Posterior Cartilages
The second best friend of the intubator is the group of three pairs of cartilages, which lie along the posterior border of the glottic opening; the corniculate, cunneiform and aryetnoid cartilages. The arytenoids sit on top of the posterior portion of the cricoid cartilage. The posterior end of each vocal cord is attached to an arytenoid cartilage. The length and medial-lateral positioning of the vocal cords are accomplished by movements of the arytenoids. The arytenoids can’t be seen in the standard laryngospic view because they’re buried in tissue.

The corniculates sit on top of the arytenoids and are seen during laryngoscopy immediately lateral to the interarytenoid notch. The cureiform are embedded in the aryepiglottic folds. They give support to these membranes, which connect the arytenoids to the epiglottis. In the standard laryngoscopic view, the cuneiform can be seen immediately lateral to each of the corniculates.

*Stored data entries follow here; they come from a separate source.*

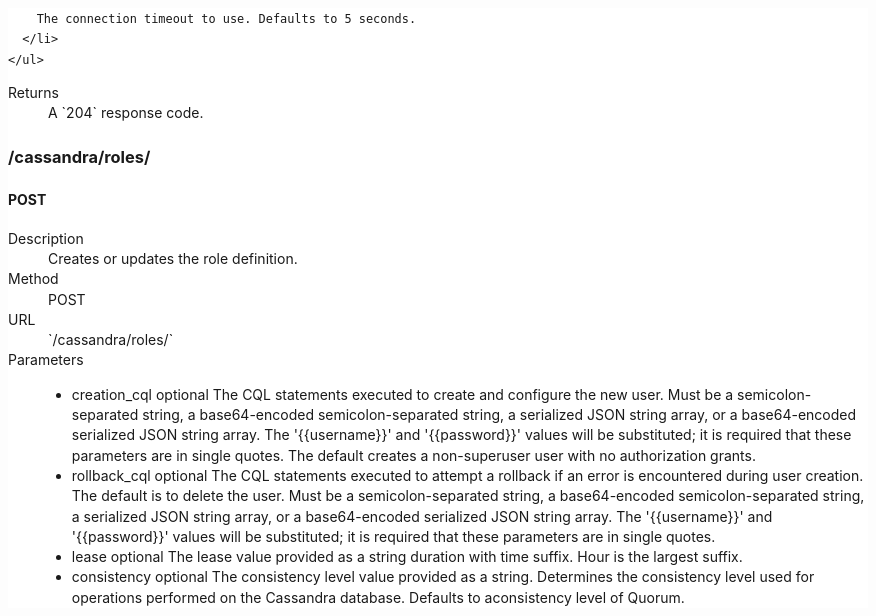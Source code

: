         The connection timeout to use. Defaults to 5 seconds.
      </li>
    </ul>
  </dd>

  <dt>Returns</dt>
  <dd>
    A `204` response code.
  </dd>
</dl>

### /cassandra/roles/
#### POST

<dl class="api">
  <dt>Description</dt>
  <dd>
    Creates or updates the role definition.
  </dd>

  <dt>Method</dt>
  <dd>POST</dd>

  <dt>URL</dt>
  <dd>`/cassandra/roles/<name>`</dd>

  <dt>Parameters</dt>
  <dd>
    <ul>
      <li>
        <span class="param">creation_cql</span>
        <span class="param-flags">optional</span>
        The CQL statements executed to create and configure the new user. Must
        be a semicolon-separated string, a base64-encoded semicolon-separated
        string, a serialized JSON string array, or a base64-encoded serialized
        JSON string array. The '{{username}}' and '{{password}}' values will be
        substituted; it is required that these parameters are in single quotes.
        The default creates a non-superuser user with no authorization grants.
      </li>
      <li>
        <span class="param">rollback_cql</span>
        <span class="param-flags">optional</span>
        The CQL statements executed to attempt a rollback if an error is
        encountered during user creation. The default is to delete the user.
        Must be a semicolon-separated string, a base64-encoded
        semicolon-separated string, a serialized JSON string array, or a
        base64-encoded serialized JSON string array. The '{{username}}' and
        '{{password}}' values will be substituted; it is required that these
        parameters are in single quotes.
      </li>
      <li>
        <span class="param">lease</span>
        <span class="param-flags">optional</span>
        The lease value provided as a string duration
        with time suffix. Hour is the largest suffix.
      </li>
      <li>
        <span class="param">consistency</span>
        <span class="param-flags">optional</span>
        The consistency level value provided as a string. Determines the 
        consistency level used for operations performed on the Cassandra
        database. Defaults to aconsistency level of Quorum.
      </li>
    </ul>
  </dd>
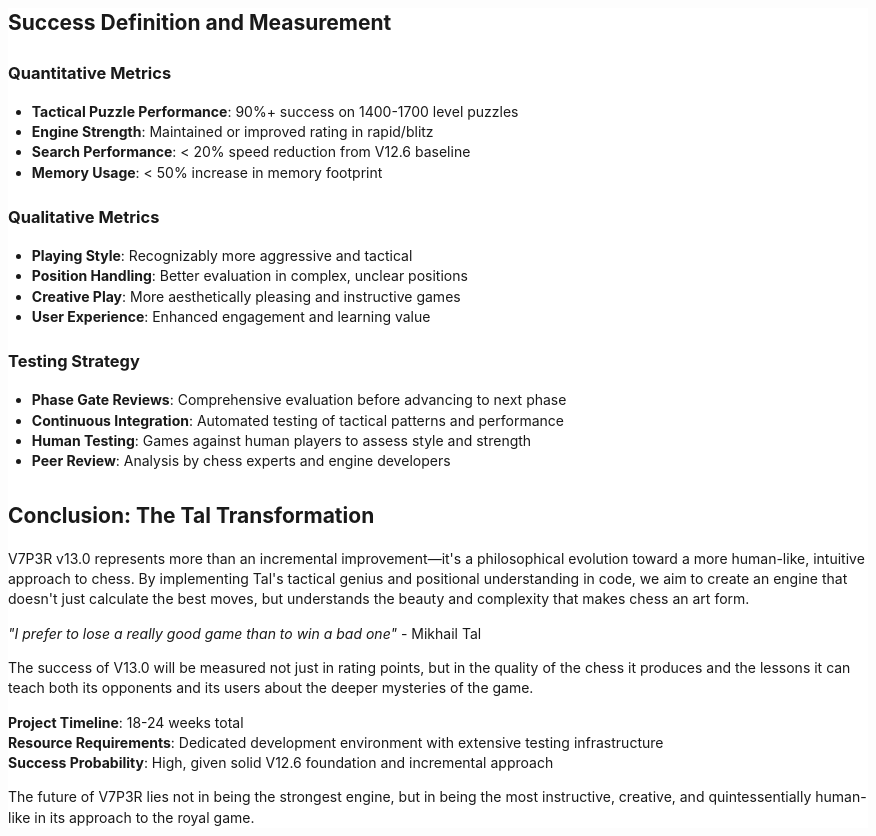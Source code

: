 ## Success Definition and Measurement

### Quantitative Metrics
- **Tactical Puzzle Performance**: 90%+ success on 1400-1700 level puzzles
- **Engine Strength**: Maintained or improved rating in rapid/blitz
- **Search Performance**: < 20% speed reduction from V12.6 baseline
- **Memory Usage**: < 50% increase in memory footprint

### Qualitative Metrics  
- **Playing Style**: Recognizably more aggressive and tactical
- **Position Handling**: Better evaluation in complex, unclear positions
- **Creative Play**: More aesthetically pleasing and instructive games
- **User Experience**: Enhanced engagement and learning value

### Testing Strategy
- **Phase Gate Reviews**: Comprehensive evaluation before advancing to next phase
- **Continuous Integration**: Automated testing of tactical patterns and performance
- **Human Testing**: Games against human players to assess style and strength
- **Peer Review**: Analysis by chess experts and engine developers

## Conclusion: The Tal Transformation

V7P3R v13.0 represents more than an incremental improvement—it's a philosophical evolution toward a more human-like, intuitive approach to chess. By implementing Tal's tactical genius and positional understanding in code, we aim to create an engine that doesn't just calculate the best moves, but understands the beauty and complexity that makes chess an art form.

*"I prefer to lose a really good game than to win a bad one"* - Mikhail Tal

The success of V13.0 will be measured not just in rating points, but in the quality of the chess it produces and the lessons it can teach both its opponents and its users about the deeper mysteries of the game.

**Project Timeline**: 18-24 weeks total  
**Resource Requirements**: Dedicated development environment with extensive testing infrastructure  
**Success Probability**: High, given solid V12.6 foundation and incremental approach

The future of V7P3R lies not in being the strongest engine, but in being the most instructive, creative, and quintessentially human-like in its approach to the royal game.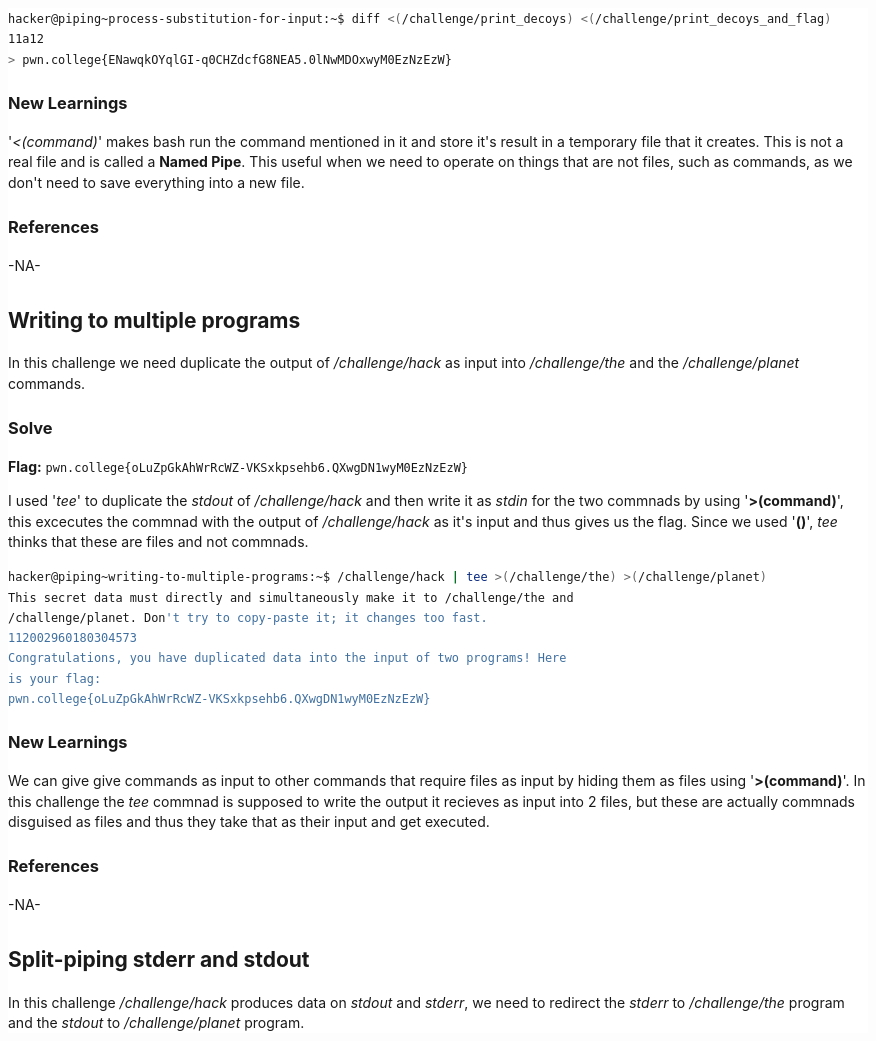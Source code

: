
 ```bash
hacker@piping~process-substitution-for-input:~$ diff <(/challenge/print_decoys) <(/challenge/print_decoys_and_flag)
11a12
> pwn.college{ENawqkOYqlGI-q0CHZdcfG8NEA5.0lNwMDOxwyM0EzNzEzW}
```

### New Learnings
'_<(command)_' makes bash run the command mentioned in it and store it's result in a temporary file that it creates. This is not a real file and is called a **Named Pipe**. This useful when we need to operate on things that are not files, such as commands, as we don't need to save everything into a new file.

### References 
-NA-


## Writing to multiple programs
In this challenge we need duplicate the output of _/challenge/hack_ as input into _/challenge/the_ and the _/challenge/planet_ commands.

### Solve
**Flag:** `pwn.college{oLuZpGkAhWrRcWZ-VKSxkpsehb6.QXwgDN1wyM0EzNzEzW}`

I used '_tee_' to duplicate the _stdout_ of _/challenge/hack_ and then write it as _stdin_ for the two commnads by using '**>(command)**', this excecutes the commnad with the output of _/challenge/hack_ as it's input and thus gives us the flag. Since we used '**()**', _tee_ thinks that these are files and not commnads.

```bash
hacker@piping~writing-to-multiple-programs:~$ /challenge/hack | tee >(/challenge/the) >(/challenge/planet)
This secret data must directly and simultaneously make it to /challenge/the and 
/challenge/planet. Don't try to copy-paste it; it changes too fast.
112002960180304573
Congratulations, you have duplicated data into the input of two programs! Here 
is your flag:
pwn.college{oLuZpGkAhWrRcWZ-VKSxkpsehb6.QXwgDN1wyM0EzNzEzW}
```

### New Learnings
We can give give commands as input to other commands that require files as input by hiding them as files using '**>(command)**'. In this challenge the _tee_ commnad is supposed to write the output it recieves as input into 2 files, but these are actually commnads disguised as files and thus they take that as their input and get executed.

### References 
-NA-


## Split-piping stderr and stdout
In this challenge _/challenge/hack_ produces data on _stdout_ and _stderr_, we need to redirect the _stderr_ to _/challenge/the_ program and the _stdout_ to _/challenge/planet_ program.
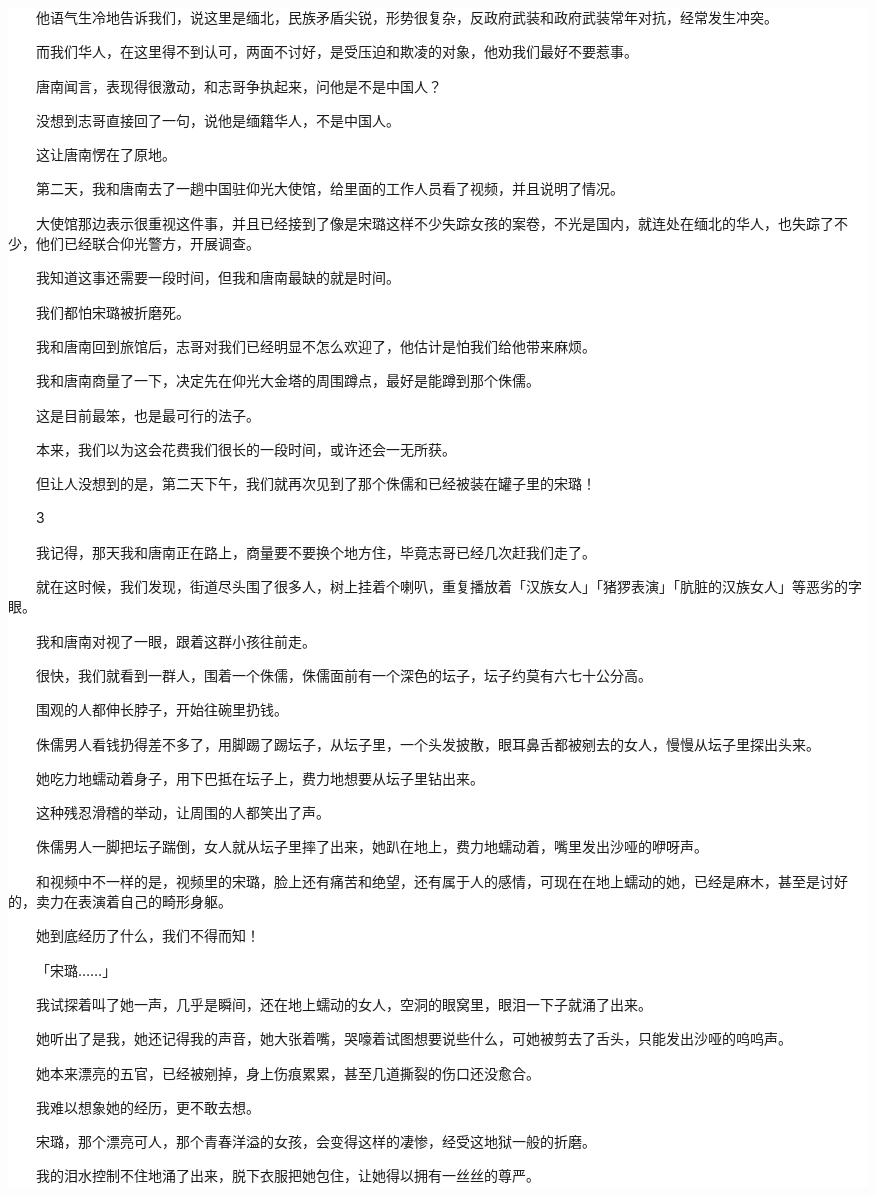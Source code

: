 &emsp;&emsp;他语气生冷地告诉我们，说这里是缅北，民族矛盾尖锐，形势很复杂，反政府武装和政府武装常年对抗，经常发生冲突。  
  
&emsp;&emsp;而我们华人，在这里得不到认可，两面不讨好，是受压迫和欺凌的对象，他劝我们最好不要惹事。  
  
&emsp;&emsp;唐南闻言，表现得很激动，和志哥争执起来，问他是不是中国人？  
  
&emsp;&emsp;没想到志哥直接回了一句，说他是缅籍华人，不是中国人。  
  
&emsp;&emsp;这让唐南愣在了原地。  
  
&emsp;&emsp;第二天，我和唐南去了一趟中国驻仰光大使馆，给里面的工作人员看了视频，并且说明了情况。  
  
&emsp;&emsp;大使馆那边表示很重视这件事，并且已经接到了像是宋璐这样不少失踪女孩的案卷，不光是国内，就连处在缅北的华人，也失踪了不少，他们已经联合仰光警方，开展调查。  
  
&emsp;&emsp;我知道这事还需要一段时间，但我和唐南最缺的就是时间。  
  
&emsp;&emsp;我们都怕宋璐被折磨死。  
  
&emsp;&emsp;我和唐南回到旅馆后，志哥对我们已经明显不怎么欢迎了，他估计是怕我们给他带来麻烦。  
  
&emsp;&emsp;我和唐南商量了一下，决定先在仰光大金塔的周围蹲点，最好是能蹲到那个侏儒。  
  
&emsp;&emsp;这是目前最笨，也是最可行的法子。  
  
&emsp;&emsp;本来，我们以为这会花费我们很长的一段时间，或许还会一无所获。  
  
&emsp;&emsp;但让人没想到的是，第二天下午，我们就再次见到了那个侏儒和已经被装在罐子里的宋璐！  
  
&emsp;&emsp;3  
  
&emsp;&emsp;我记得，那天我和唐南正在路上，商量要不要换个地方住，毕竟志哥已经几次赶我们走了。  
  
&emsp;&emsp;就在这时候，我们发现，街道尽头围了很多人，树上挂着个喇叭，重复播放着「汉族女人」「猪猡表演」「肮脏的汉族女人」等恶劣的字眼。  
  
&emsp;&emsp;我和唐南对视了一眼，跟着这群小孩往前走。  
  
&emsp;&emsp;很快，我们就看到一群人，围着一个侏儒，侏儒面前有一个深色的坛子，坛子约莫有六七十公分高。  
  
&emsp;&emsp;围观的人都伸长脖子，开始往碗里扔钱。  
  
&emsp;&emsp;侏儒男人看钱扔得差不多了，用脚踢了踢坛子，从坛子里，一个头发披散，眼耳鼻舌都被剜去的女人，慢慢从坛子里探出头来。  
  
&emsp;&emsp;她吃力地蠕动着身子，用下巴抵在坛子上，费力地想要从坛子里钻出来。  
  
&emsp;&emsp;这种残忍滑稽的举动，让周围的人都笑出了声。  
  
&emsp;&emsp;侏儒男人一脚把坛子踹倒，女人就从坛子里摔了出来，她趴在地上，费力地蠕动着，嘴里发出沙哑的咿呀声。  
  
&emsp;&emsp;和视频中不一样的是，视频里的宋璐，脸上还有痛苦和绝望，还有属于人的感情，可现在在地上蠕动的她，已经是麻木，甚至是讨好的，卖力在表演着自己的畸形身躯。  
  
&emsp;&emsp;她到底经历了什么，我们不得而知！  
  
&emsp;&emsp;「宋璐……」  
  
&emsp;&emsp;我试探着叫了她一声，几乎是瞬间，还在地上蠕动的女人，空洞的眼窝里，眼泪一下子就涌了出来。  
  
&emsp;&emsp;她听出了是我，她还记得我的声音，她大张着嘴，哭嚎着试图想要说些什么，可她被剪去了舌头，只能发出沙哑的呜呜声。  
  
&emsp;&emsp;她本来漂亮的五官，已经被剜掉，身上伤痕累累，甚至几道撕裂的伤口还没愈合。  
  
&emsp;&emsp;我难以想象她的经历，更不敢去想。  
  
&emsp;&emsp;宋璐，那个漂亮可人，那个青春洋溢的女孩，会变得这样的凄惨，经受这地狱一般的折磨。  
  
&emsp;&emsp;我的泪水控制不住地涌了出来，脱下衣服把她包住，让她得以拥有一丝丝的尊严。  
  
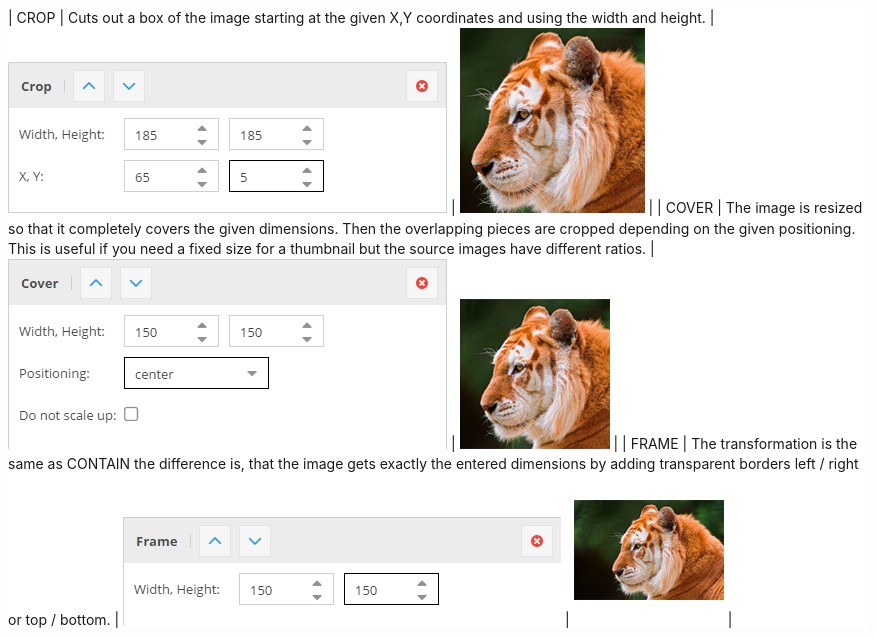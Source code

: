 | CROP | Cuts out a box of the image starting at the given X,Y coordinates and using the width and height. |   ![Config Crop](../../img/thumbnails-config-crop.png) | ![Sample Crop](../../img/thumbnails-sample-crop.png) |
| COVER | The image is resized so that it completely covers the given dimensions. Then the overlapping pieces are cropped depending on the given positioning. This is useful if you need a fixed size for a thumbnail but the source images have different ratios. |   ![Config Cover](../../img/thumbnails-config-cover.png) | ![Sample Cover](../../img/thumbnails-sample-cover.png) |
| FRAME | The transformation is the same as CONTAIN the difference is, that the image gets exactly the entered dimensions by adding transparent borders left / right or top / bottom. |   ![Config Frame](../../img/thumbnails-config-frame.png) | ![Sample Frame](../../img/thumbnails-sample-frame.png) |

Collectively these cartilages go by a variety of names: the arytenoids, posterior cartilages, nodes. Regardless of which term you use, know that they are the posterior border of the opening to the glottis and are identified by a notch in the middle and two pairs of bumps on either side.

Conclusion
So there you are. Your new best intubation buddy is the epiglottis, and your second best buddy, the posterior cartilages. I find it ironic that these most helpful features lay right behind our nemesis, the tongue. A good knowledge of the airway anatomy is really a roadmap to success. Bust open that A&P book that you’ve got shoved up there on the shelf. It will make you a better provider.

Take care and be safe.
Charlie

References
1. Benumof JL & Cooper SD. Qualitative improvement in laryngoscopic view by optimal external laryngeal manipulation. J Clin Anesth. 1996;8(2):136–140.
2. Knill RL. Difficult laryngoscopy made easy with a “BURP.” Can J Anaesth.1993;40(3):279–282.
3. Levitan RM, Mickler & Hollander JE. Bimanual laryngoscopy: A videographic study of external laryngeal manipulation by novice intubators. Ann Emerg Med. 2002;40(1):30–37.
4. Ellis DY, Harris T & Zideman D. Cricoid pressure in emergency department rapid sequence tracheal intubations: a risk-benefit analysis. Ann of Emer Med. 2007;50(6): 653–665

Watch a video of Charlie explaining how to visualize the glottis.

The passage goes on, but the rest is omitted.